# Any input on Daewoo 601 Skidsteer?Good/ Bad



## Showmestaterida (Dec 28, 2006)

Looking at a 98 Daewoo 601 with 900 hrs. Good shape , new rubber, no leaks, comes with bucket. Any input on these machines? Good nor bad. Things I might need to watch out on this brand. What might the value be? Just needing something to load salt. Any input welcome.


----------



## Showmestaterida (Dec 28, 2006)

any? .


----------



## cretebaby (Aug 23, 2008)

Showmestaterida;694682 said:


> Looking at a 98 Daewoo 601 with 900 hrs. Good shape , new rubber, no leaks, comes with bucket. Any input on these machines? Good nor bad. Things I might need to watch out on this brand. What might the value be? Just needing something to load salt.

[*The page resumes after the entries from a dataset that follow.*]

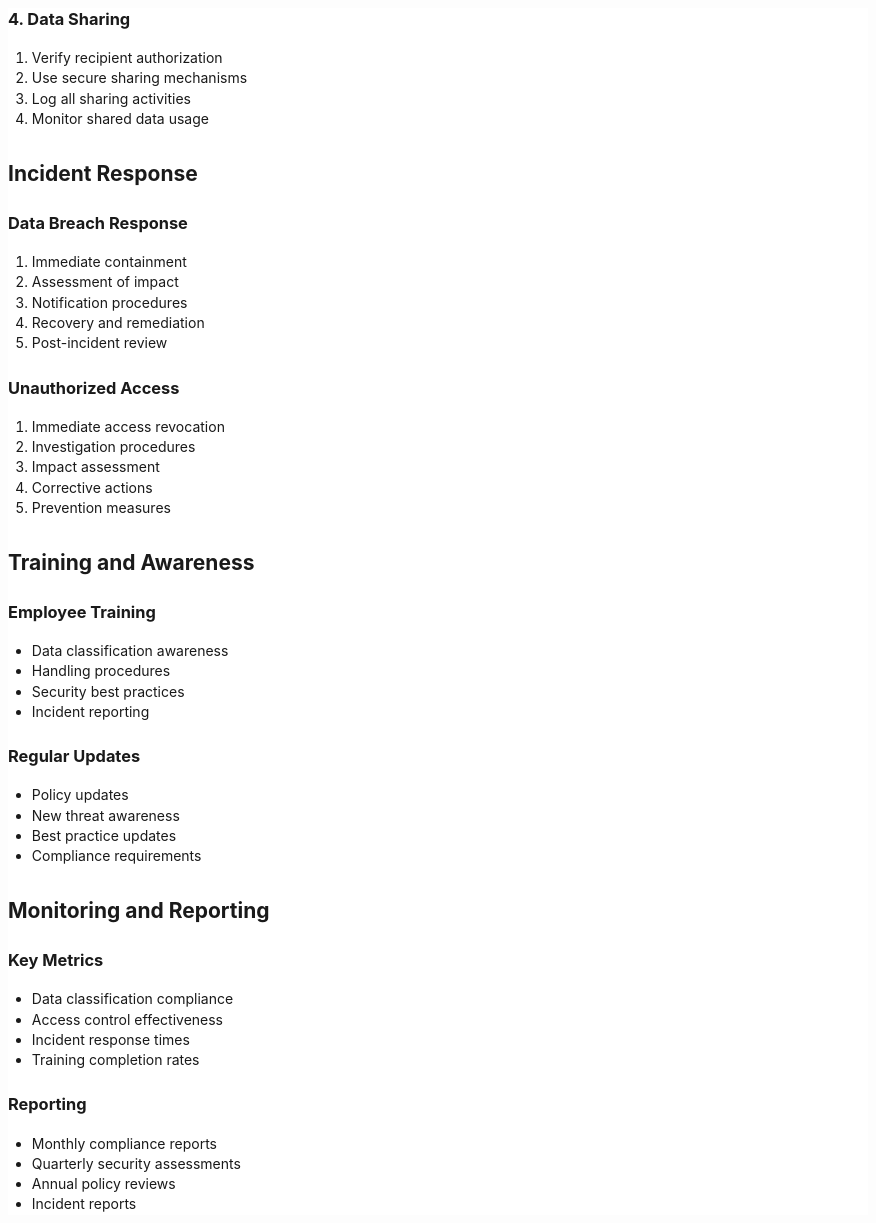 ### 4. Data Sharing
1. Verify recipient authorization
2. Use secure sharing mechanisms
3. Log all sharing activities
4. Monitor shared data usage

## Incident Response

### Data Breach Response
1. Immediate containment
2. Assessment of impact
3. Notification procedures
4. Recovery and remediation
5. Post-incident review

### Unauthorized Access
1. Immediate access revocation
2. Investigation procedures
3. Impact assessment
4. Corrective actions
5. Prevention measures

## Training and Awareness

### Employee Training
- Data classification awareness
- Handling procedures
- Security best practices
- Incident reporting

### Regular Updates
- Policy updates
- New threat awareness
- Best practice updates
- Compliance requirements

## Monitoring and Reporting

### Key Metrics
- Data classification compliance
- Access control effectiveness
- Incident response times
- Training completion rates

### Reporting
- Monthly compliance reports
- Quarterly security assessments
- Annual policy reviews
- Incident reports
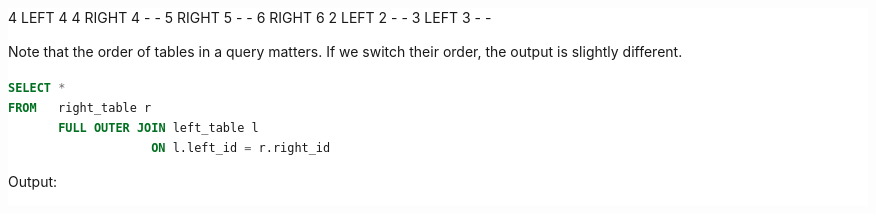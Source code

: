   </tr>
  <tr>
    <td class="tg-x4o0">4</td>
    <td class="tg-x4o0">LEFT 4</td>
    <td class="tg-au0w">4</td>
    <td class="tg-au0w">RIGHT 4</td>
  </tr>
  <tr>
    <td class="tg-x4o0"> - </td>
    <td class="tg-x4o0"> - </td>
    <td class="tg-au0w">5</td>
    <td class="tg-au0w">RIGHT 5</td>
  </tr>
  <tr>
    <td class="tg-ggkl"> - </td>
    <td class="tg-ggkl"> - </td>
    <td class="tg-ggkl">6</td>
    <td class="tg-ggkl">RIGHT 6</td>
  </tr>
  <tr>
    <td class="tg-ggkl">2</td>
    <td class="tg-ggkl">LEFT 2</td>
    <td class="tg-ggkl"> - </td>
    <td class="tg-ggkl"> - </td>
  </tr>
  <tr>
    <td class="tg-ggkl">3</td>
    <td class="tg-ggkl">LEFT 3</td>
    <td class="tg-ggkl"> - </td>
    <td class="tg-ggkl"> - </td>
  </tr>
</table>

Note that the order of tables in a query matters. If we switch their order, the output is slightly different.

```sql
SELECT *
FROM   right_table r
       FULL OUTER JOIN left_table l
                    ON l.left_id = r.right_id
```
Output:
<style type="text/css">
.tg  {border-collapse:collapse;border-spacing:0;}
.tg td{font-family:Arial, sans-serif;font-size:14px;padding:10px 5px;border-style:solid;border-width:1px;overflow:hidden;word-break:normal;border-color:black;}
.tg th{font-family:Arial, sans-serif;font-size:14px;font-weight:normal;padding:10px 5px;border-style:solid;border-width:1px;overflow:hidden;word-break:normal;border-color:black;}
.tg .tg-gvb5{font-weight:bold;font-size:12px;font-family:Verdana, Geneva, sans-serif !important;;background-color:#efefef;border-color:inherit;text-align:left;vertical-align:top}
.tg .tg-ag0r{font-weight:bold;font-size:12px;font-family:Verdana, Geneva, sans-serif !important;;background-color:#efefef;color:#000000;border-color:inherit;text-align:left;vertical-align:middle}
.tg .tg-x4o0{font-size:12px;font-family:Verdana, Geneva, sans-serif !important;;border-color:inherit;text-align:left;vertical-align:middle}
.tg .tg-au0w{font-size:12px;font-family:Verdana, Geneva, sans-serif !important;;border-color:inherit;text-align:left;vertical-align:top}
</style>
<table class="tg" style="undefined;table-layout: fixed; width: 100%">
<colgroup>
<col style="width: 100px">
<col style="width: 100px">
<col style="width: 100px">
<col style="width: 100px">
</colgroup>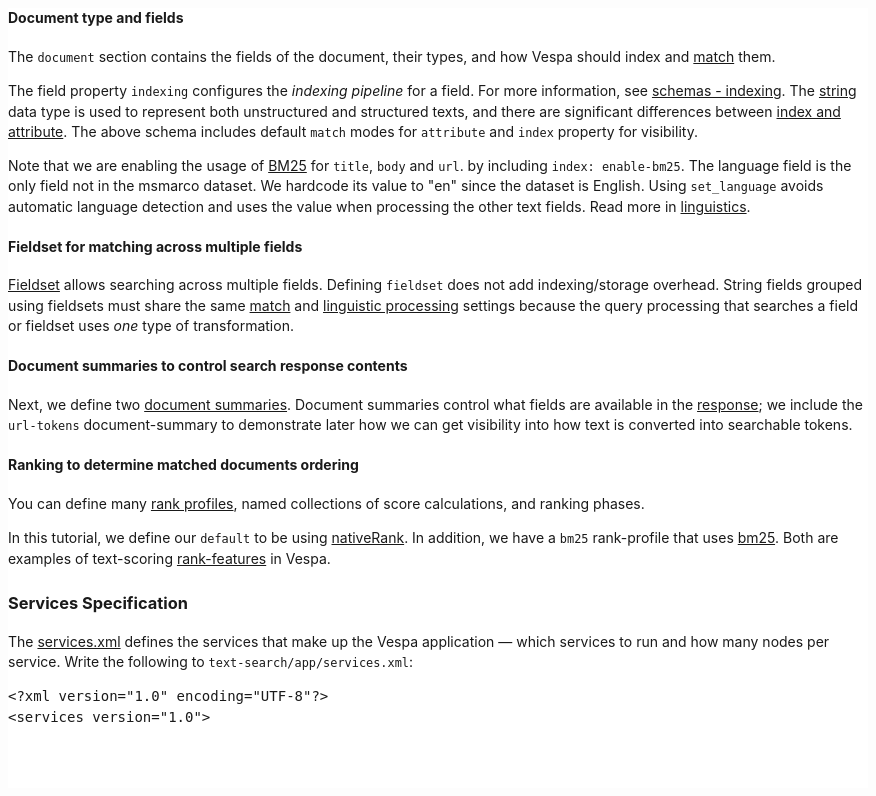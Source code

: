 #### Document type and fields
The `document` section contains the fields of the document, their types, and how Vespa should index and [match](reference/schema-reference.html#match) them.

The field property `indexing` configures the _indexing pipeline_ for a field.
For more information, see [schemas - indexing](../schemas.html#indexing).
The [string](../reference/schema-reference.html#string) data type is used to represent both unstructured and structured texts, 
and there are significant differences between [index and attribute](../text-matching.html#index-and-attribute). The above
schema includes default `match` modes for `attribute` and `index` property for visibility.  

Note that we are enabling the usage of [BM25](../reference/bm25.html) for `title`, `body` and `url`.
by including `index: enable-bm25`. The language field is the only field not in the msmarco dataset. We hardcode its value 
to "en" since the dataset is English. Using `set_language` avoids automatic language detection and uses the value when processing the other
text fields. Read more in [linguistics](../linguistics.html).

#### Fieldset for matching across multiple fields

[Fieldset](../reference/schema-reference.html#fieldset) allows searching across multiple fields. Defining `fieldset` does not 
add indexing/storage overhead. String fields grouped using fieldsets must share the same 
[match](../reference/schema-reference.html#match) and [linguistic processing](../linguistics.html) settings because
the query processing that searches a field or fieldset uses *one* type of transformation.

#### Document summaries to control search response contents
Next, we define two [document summaries](../document-summaries.html). 
Document summaries control what fields are available in the [response](../reference/default-result-format.html); we include the `url-tokens` document-summary to 
demonstrate later how we can get visibility into how text is converted into searchable tokens. 

#### Ranking to determine matched documents ordering
You can define many [rank profiles](../ranking.html), 
named collections of score calculations, and ranking phases.

In this tutorial, we define our `default` to be using [nativeRank](../reference/nativerank.html).
In addition, we have a `bm25` rank-profile that uses [bm25](../reference/bm25.html). Both are examples of
text-scoring [rank-features](../reference/rank-features.html) in Vespa.

### Services Specification

The [services.xml](../reference/services.html) defines the services that make up
the Vespa application — which services to run and how many nodes per service.
Write the following to `text-search/app/services.xml`:

<pre data-test="file" data-path="text-search/app/services.xml">
&lt;?xml version="1.0" encoding="UTF-8"?&gt;
&lt;services version="1.0"&gt;
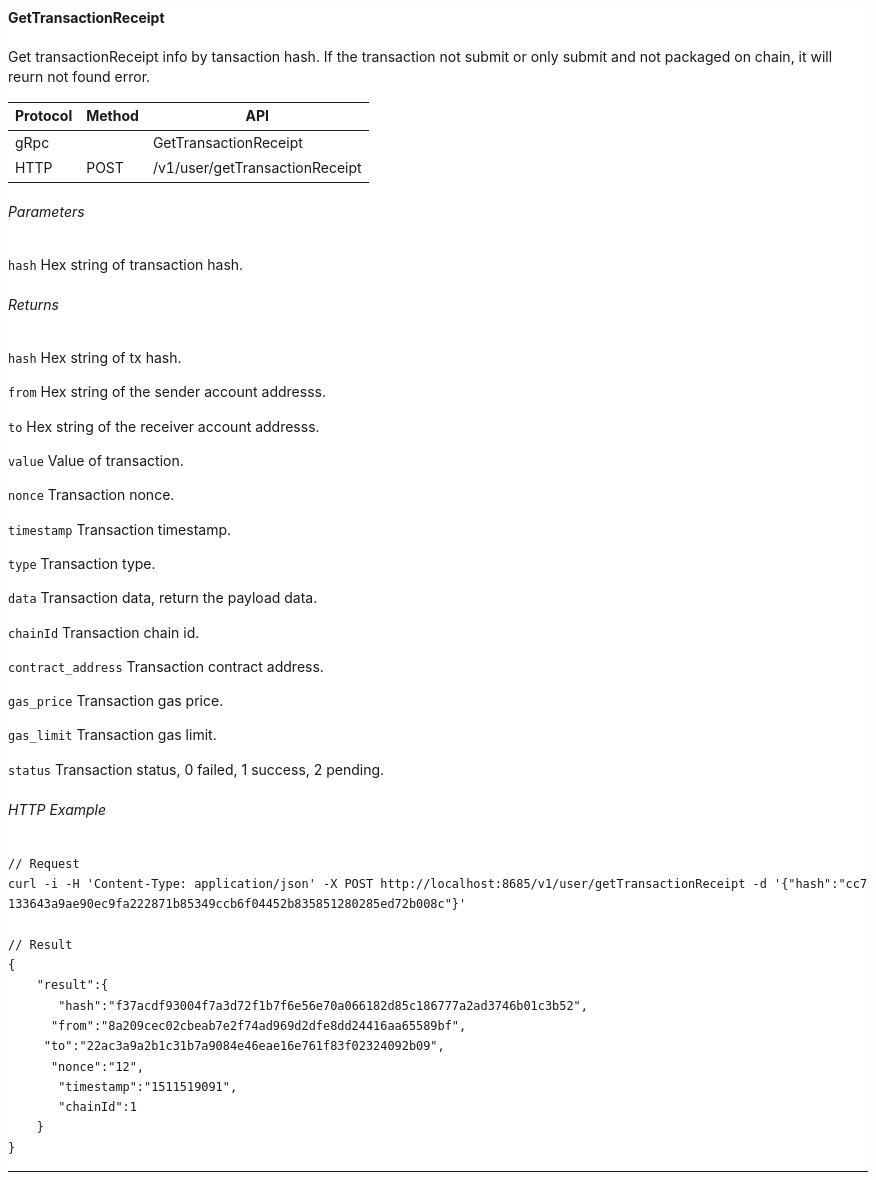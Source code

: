#### GetTransactionReceipt
Get transactionReceipt info by tansaction hash. If the transaction     not submit or only submit and not packaged on chain, it will reurn not found error.

| Protocol | Method | API |
|----------|--------|-----|
| gRpc |  | GetTransactionReceipt |
| HTTP | POST |  /v1/user/getTransactionReceipt |

###### Parameters
`hash` Hex string of transaction hash.

###### Returns
`hash` Hex string of tx hash.

`from` Hex string of the sender account addresss.

`to` Hex string of the receiver account addresss.

`value` Value of transaction.

`nonce` Transaction nonce.

`timestamp` Transaction timestamp.

`type` Transaction type.

`data` Transaction data, return the payload data.

`chainId` Transaction chain id.

`contract_address` Transaction contract address.

`gas_price` Transaction gas price.

`gas_limit` Transaction gas limit.

`status` Transaction status, 0 failed, 1 success, 2 pending.

###### HTTP Example
```
// Request
curl -i -H 'Content-Type: application/json' -X POST http://localhost:8685/v1/user/getTransactionReceipt -d '{"hash":"cc7133643a9ae90ec9fa222871b85349ccb6f04452b835851280285ed72b008c"}'

// Result
{
    "result":{
       "hash":"f37acdf93004f7a3d72f1b7f6e56e70a066182d85c186777a2ad3746b01c3b52",
      "from":"8a209cec02cbeab7e2f74ad969d2dfe8dd24416aa65589bf",
     "to":"22ac3a9a2b1c31b7a9084e46eae16e761f83f02324092b09",
      "nonce":"12",
       "timestamp":"1511519091",
       "chainId":1
    }
}
```
***
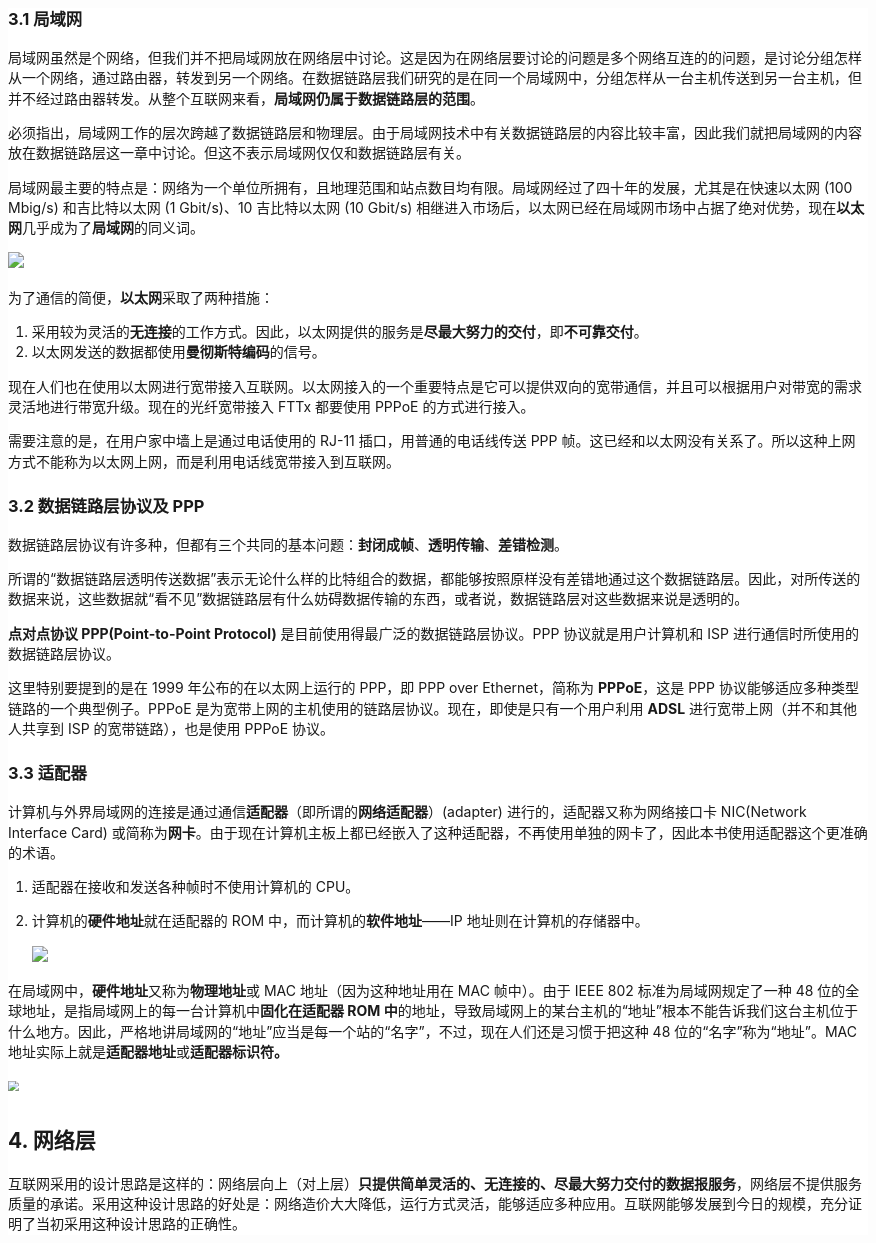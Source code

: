 ### 3.1 局域网

局域网虽然是个网络，但我们并不把局域网放在网络层中讨论。这是因为在网络层要讨论的问题是多个网络互连的的问题，是讨论分组怎样从一个网络，通过路由器，转发到另一个网络。在数据链路层我们研究的是在同一个局域网中，分组怎样从一台主机传送到另一台主机，但并不经过路由器转发。从整个互联网来看，**局域网仍属于数据链路层的范围**。

必须指出，局域网工作的层次跨越了数据链路层和物理层。由于局域网技术中有关数据链路层的内容比较丰富，因此我们就把局域网的内容放在数据链路层这一章中讨论。但这不表示局域网仅仅和数据链路层有关。

局域网最主要的特点是：网络为一个单位所拥有，且地理范围和站点数目均有限。局域网经过了四十年的发展，尤其是在快速以太网 (100 Mbig/s) 和吉比特以太网 (1 Gbit/s)、10 吉比特以太网 (10 Gbit/s) 相继进入市场后，以太网已经在局域网市场中占据了绝对优势，现在**以太网**几乎成为了**局域网**的同义词。

![](https://figure-bed.chua-n.com/杂技/计算机网络/31.png)

为了通信的简便，**以太网**采取了两种措施：

1. 采用较为灵活的**无连接**的工作方式。因此，以太网提供的服务是**尽最大努力的交付**，即**不可靠交付**。
2. 以太网发送的数据都使用**曼彻斯特编码**的信号。

现在人们也在使用以太网进行宽带接入互联网。以太网接入的一个重要特点是它可以提供双向的宽带通信，并且可以根据用户对带宽的需求灵活地进行带宽升级。现在的光纤宽带接入 FTTx 都要使用 PPPoE 的方式进行接入。

需要注意的是，在用户家中墙上是通过电话使用的 RJ-11 插口，用普通的电话线传送 PPP 帧。这已经和以太网没有关系了。所以这种上网方式不能称为以太网上网，而是利用电话线宽带接入到互联网。

### 3.2 数据链路层协议及 PPP

数据链路层协议有许多种，但都有三个共同的基本问题：**封闭成帧**、**透明传输**、**差错检测**。

所谓的“数据链路层透明传送数据”表示无论什么样的比特组合的数据，都能够按照原样没有差错地通过这个数据链路层。因此，对所传送的数据来说，这些数据就“看不见”数据链路层有什么妨碍数据传输的东西，或者说，数据链路层对这些数据来说是透明的。

**点对点协议 PPP(Point-to-Point Protocol)** 是目前使用得最广泛的数据链路层协议。PPP 协议就是用户计算机和 ISP 进行通信时所使用的数据链路层协议。

这里特别要提到的是在 1999 年公布的在以太网上运行的 PPP，即 PPP over Ethernet，简称为 **PPPoE**，这是 PPP 协议能够适应多种类型链路的一个典型例子。PPPoE 是为宽带上网的主机使用的链路层协议。现在，即使是只有一个用户利用 **ADSL** 进行宽带上网（并不和其他人共享到 ISP 的宽带链路），也是使用 PPPoE 协议。

### 3.3 适配器

计算机与外界局域网的连接是通过通信**适配器**（即所谓的**网络适配器**）(adapter) 进行的，适配器又称为网络接口卡 NIC(Network Interface Card) 或简称为**网卡**。由于现在计算机主板上都已经嵌入了这种适配器，不再使用单独的网卡了，因此本书使用适配器这个更准确的术语。

1. 适配器在接收和发送各种帧时不使用计算机的 CPU。

2. 计算机的**硬件地址**就在适配器的 ROM 中，而计算机的**软件地址**——IP 地址则在计算机的存储器中。

    ![](https://figure-bed.chua-n.com/杂技/计算机网络/32.png)

在局域网中，**硬件地址**又称为**物理地址**或 MAC 地址（因为这种地址用在 MAC 帧中）。由于 IEEE 802 标准为局域网规定了一种 48 位的全球地址，是指局域网上的每一台计算机中**固化在适配器 ROM 中**的地址，导致局域网上的某台主机的“地址”根本不能告诉我们这台主机位于什么地方。因此，严格地讲局域网的“地址”应当是每一个站的“名字”，不过，现在人们还是习惯于把这种 48 位的“名字”称为“地址”。MAC 地址实际上就是**适配器地址**或**适配器标识符。**

<img src="https://figure-bed.chua-n.com/杂技/计算机网络/33.png" style="zoom:67%;" />

## 4. 网络层

互联网采用的设计思路是这样的：网络层向上（对上层）**只提供简单灵活的、无连接的、尽最大努力交付的数据报服务**，网络层不提供服务质量的承诺。采用这种设计思路的好处是：网络造价大大降低，运行方式灵活，能够适应多种应用。互联网能够发展到今日的规模，充分证明了当初采用这种设计思路的正确性。
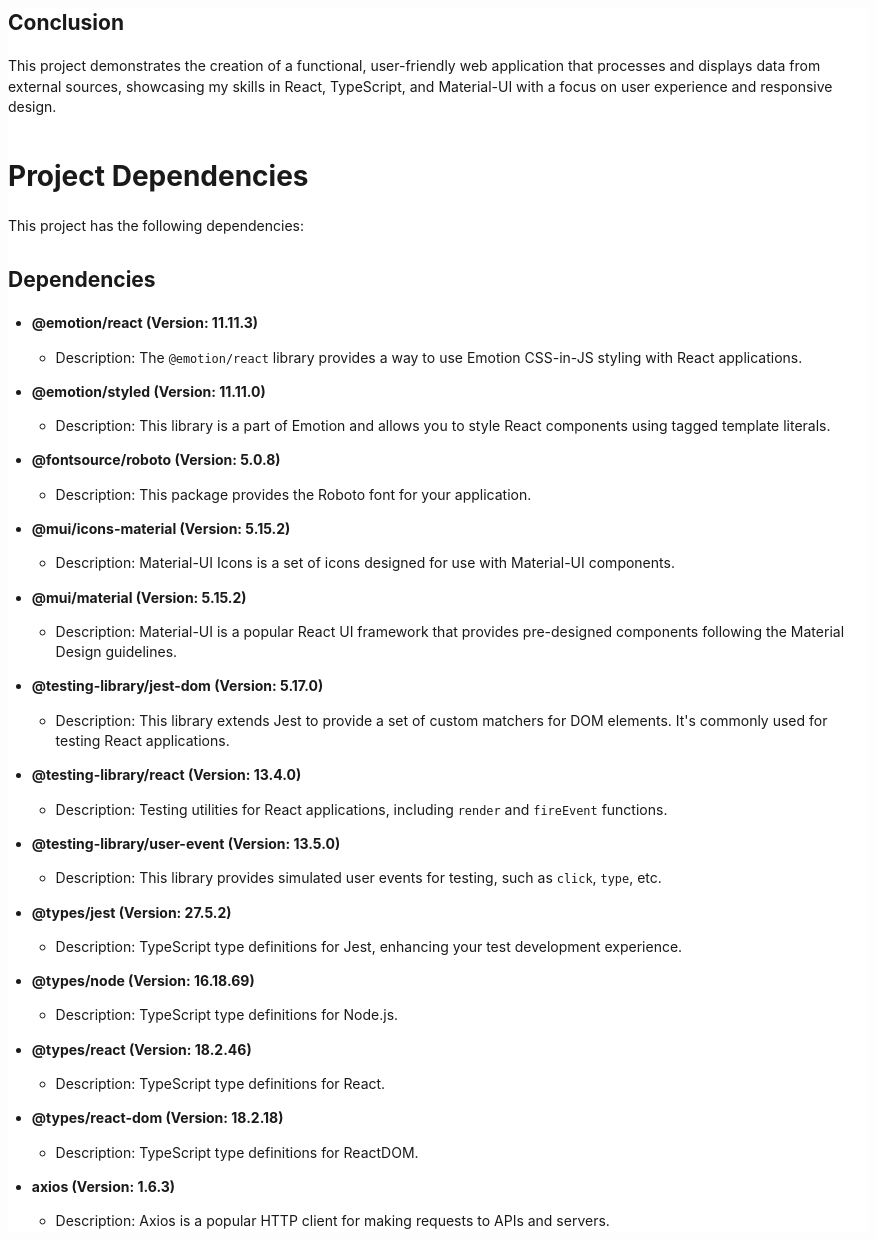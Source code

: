 ## Conclusion
This project demonstrates the creation of a functional, user-friendly web application that processes and displays data from external sources, showcasing my skills in React, TypeScript, and Material-UI with a focus on user experience and responsive design.

# Project Dependencies

This project has the following dependencies:

## Dependencies

- **@emotion/react (Version: 11.11.3)**
  - Description: The `@emotion/react` library provides a way to use Emotion CSS-in-JS styling with React applications.

- **@emotion/styled (Version: 11.11.0)**
  - Description: This library is a part of Emotion and allows you to style React components using tagged template literals.

- **@fontsource/roboto (Version: 5.0.8)**
  - Description: This package provides the Roboto font for your application.

- **@mui/icons-material (Version: 5.15.2)**
  - Description: Material-UI Icons is a set of icons designed for use with Material-UI components.

- **@mui/material (Version: 5.15.2)**
  - Description: Material-UI is a popular React UI framework that provides pre-designed components following the Material Design guidelines.

- **@testing-library/jest-dom (Version: 5.17.0)**
  - Description: This library extends Jest to provide a set of custom matchers for DOM elements. It's commonly used for testing React applications.

- **@testing-library/react (Version: 13.4.0)**
  - Description: Testing utilities for React applications, including `render` and `fireEvent` functions.

- **@testing-library/user-event (Version: 13.5.0)**
  - Description: This library provides simulated user events for testing, such as `click`, `type`, etc.

- **@types/jest (Version: 27.5.2)**
  - Description: TypeScript type definitions for Jest, enhancing your test development experience.

- **@types/node (Version: 16.18.69)**
  - Description: TypeScript type definitions for Node.js.

- **@types/react (Version: 18.2.46)**
  - Description: TypeScript type definitions for React.

- **@types/react-dom (Version: 18.2.18)**
  - Description: TypeScript type definitions for ReactDOM.

- **axios (Version: 1.6.3)**
  - Description: Axios is a popular HTTP client for making requests to APIs and servers.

Any input welcome.


Should work


----------



## xtreem3d (Nov 26, 2005)

is this the one on craigslist?


----------



## Showmestaterida (Dec 28, 2006)

yes .


----------



## Can-Boy (Dec 4, 2008)

I owned a 98 daewoo mini excavator once.Had nothing but troubles.No dealer support,no resale value.John Deere dealer did not want to take it on trade.JMO.


----------



## xtreem3d (Nov 26, 2005)

his price sure is good...that's why i remember the ad


----------



## loudredram (Jan 29, 2008)

DAEWOO= JUNK......they are throw away machines nothing but trouble ....but if its cheep might be worth it


----------



## Showmestaterida (Dec 28, 2006)

Whats cheap for this unit? Ran machine, everything worked. Has 1000Hrs. No leaks. Just wanting to load salt cheap. Looked at plenty of bobcats just want alot for higher hr machines. Going to use just for the season and then unload it.


----------



## Mike S (Feb 11, 2007)

A friend of mine has a large excavating and snow business and the only skids he has are Daewoo. He has had very good luck with his and did not pay alot. He said he can buy two Daewoos for the cost of one bobcat. I used one of his skids for a few days and all I have to say is it is not fancy but it did the job without any complaints. I dont know about price on those machines but I would say alot cheaper then a bobcat. For loading salt that will be perfect, we use a Thomas for loading salt!


----------